The statutory rules – under the Party Walls, etc Act 1996 (referred to here as “the Act”) - affect all types of properties, whether they are terraced, semi-attached or wholly detached. All section references here are to those in the Act.
These notes are written by James Brenan of Cubism Law, a solicitor of many years experience in property litigation matters, as general guidance. They are not intended to be a substitute for proper advice on the specific facts of any situation.

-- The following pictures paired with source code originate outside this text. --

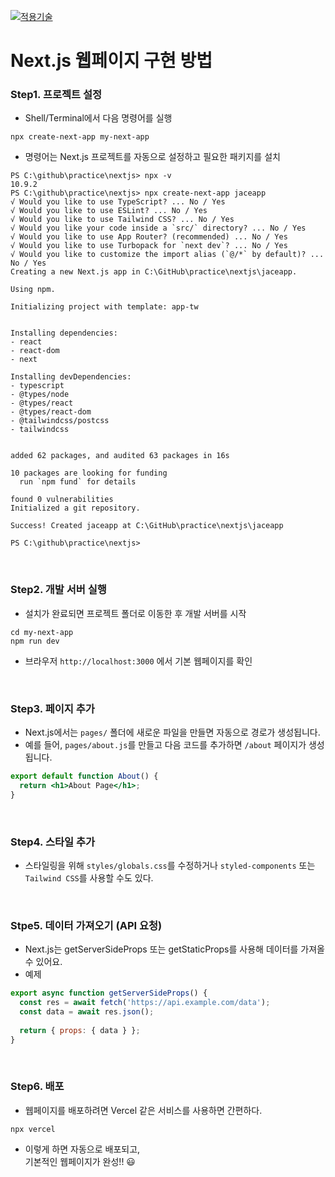 [main]: https://github.com/JaceKim-TheAL/D2505_Nextjs
[![적용기술](https://skillicons.dev/icons?i=nextjs,ts,react,vercel)][main]

# Next.js 웹페이지 구현 방법


### Step1. 프로젝트 설정
- Shell/Terminal에서 다음 명령어를 실행

```shell
npx create-next-app my-next-app
```

- 명령어는 Next.js 프로젝트를 자동으로 설정하고 필요한 패키지를 설치

```shell
PS C:\github\practice\nextjs> npx -v
10.9.2
PS C:\github\practice\nextjs> npx create-next-app jaceapp
√ Would you like to use TypeScript? ... No / Yes
√ Would you like to use ESLint? ... No / Yes
√ Would you like to use Tailwind CSS? ... No / Yes
√ Would you like your code inside a `src/` directory? ... No / Yes
√ Would you like to use App Router? (recommended) ... No / Yes
√ Would you like to use Turbopack for `next dev`? ... No / Yes
√ Would you like to customize the import alias (`@/*` by default)? ... No / Yes
Creating a new Next.js app in C:\GitHub\practice\nextjs\jaceapp.

Using npm.

Initializing project with template: app-tw


Installing dependencies:
- react
- react-dom
- next

Installing devDependencies:
- typescript
- @types/node
- @types/react
- @types/react-dom
- @tailwindcss/postcss
- tailwindcss


added 62 packages, and audited 63 packages in 16s

10 packages are looking for funding
  run `npm fund` for details

found 0 vulnerabilities
Initialized a git repository.

Success! Created jaceapp at C:\GitHub\practice\nextjs\jaceapp

PS C:\github\practice\nextjs>
```
<br/>

### Step2. 개발 서버 실행
- 설치가 완료되면 프로젝트 폴더로 이동한 후 개발 서버를 시작

```shell
cd my-next-app
npm run dev
```

- 브라우저 `http://localhost:3000` 에서 기본 웹페이지를 확인
<br/>

### Step3. 페이지 추가
- Next.js에서는 `pages/` 폴더에 새로운 파일을 만들면 자동으로 경로가 생성됩니다. 
- 예를 들어, `pages/about.js`를 만들고 다음 코드를 추가하면 `/about` 페이지가 생성됩니다.

```jsx
export default function About() {
  return <h1>About Page</h1>;
}
```
<br/>

### Step4. 스타일 추가
- 스타일링을 위해 `styles/globals.css`를 수정하거나 `styled-components` 또는 `Tailwind CSS`를 사용할 수도 있다.
<br/>

### Stpe5. 데이터 가져오기 (API 요청)
- Next.js는 getServerSideProps 또는 getStaticProps를 사용해 데이터를 가져올 수 있어요.
- 예제

```jsx
export async function getServerSideProps() {
  const res = await fetch('https://api.example.com/data');
  const data = await res.json();
  
  return { props: { data } };
}
```
<br/>

### Step6. 배포
- 웹페이지를 배포하려면 Vercel 같은 서비스를 사용하면 간편하다.

```shell
npx vercel
```

- 이렇게 하면 자동으로 배포되고, <br/>
  기본적인 웹페이지가 완성!! 😃 

<br/>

The need for detailed expert advice.
If you have a matter under the Party Wall Act 1996 you will need to know not only your and your neighbour’s headline rights and duties, which are summarised below, but also you will need to be guided with regard to the conditions which can be imposed on these and how they can be frustrated. For example, if you have a right to underpin a wall and the only way it can be done is to access the adjoining owner’s land in an unduly inconvenient way, then the right is lost – section 7 (1). If you want to raise the full thickness of a party wall but have to remove a cantilevered external wall belonging to an adjoining owner which projects half way across the party wall and up to the boundary, then you are prevented – section 9. If there is another way of carrying out the work which does not involve accessing the adjoining owner’s property, even though it might be more expensive, it might be determined as unnecessary for you to have access over the adjoining owner’s property – section 8(1). If the proposal for works is unsafe in some way then you cannot carry it out – section 4 (3)(a).
These practical details may have only be brought to your awareness by an expert in building design, who may know such matters much better than any lawyer. These expertises are typically combined into the role of a party walls surveyor – who should be your first source of guidance. In so far as you need to enforce your rights against your neighbour through the litigation process, you will also need the guidance of a solicitor who specialises in this area.
What is a Party Wall?
At common law, party walls and structures such as fences or hedges are ones the stand over a boundary line between two properties. By the Act the term extends to (a) any wall which forms part of a building and stands on lands of different owners to a greater extent than the projection of any artificially formed support on which the wall rests, and (b) any other wall that separates buildings belonging to different owners up to the height of the lower building.
Hedges and fences are only rarely found to be party structures; they usually belong to one side or the other.
Common law and statutory rights.
Where properties of different owners support each other the question arises whether there is either a positive duty of one owner to carry on providing such support or a passive duty not to remove such support. Where a wall stands over the boundary of two owners’ lands there are implied mutual easements of support, though these can be excluded by express provision. There may also be express rights under deeds, which should always be checked.
The Act intervenes and enables one owner to build on or over the line of junction, or immediately adjacent to it with fittings and projecting under the neighbouring property.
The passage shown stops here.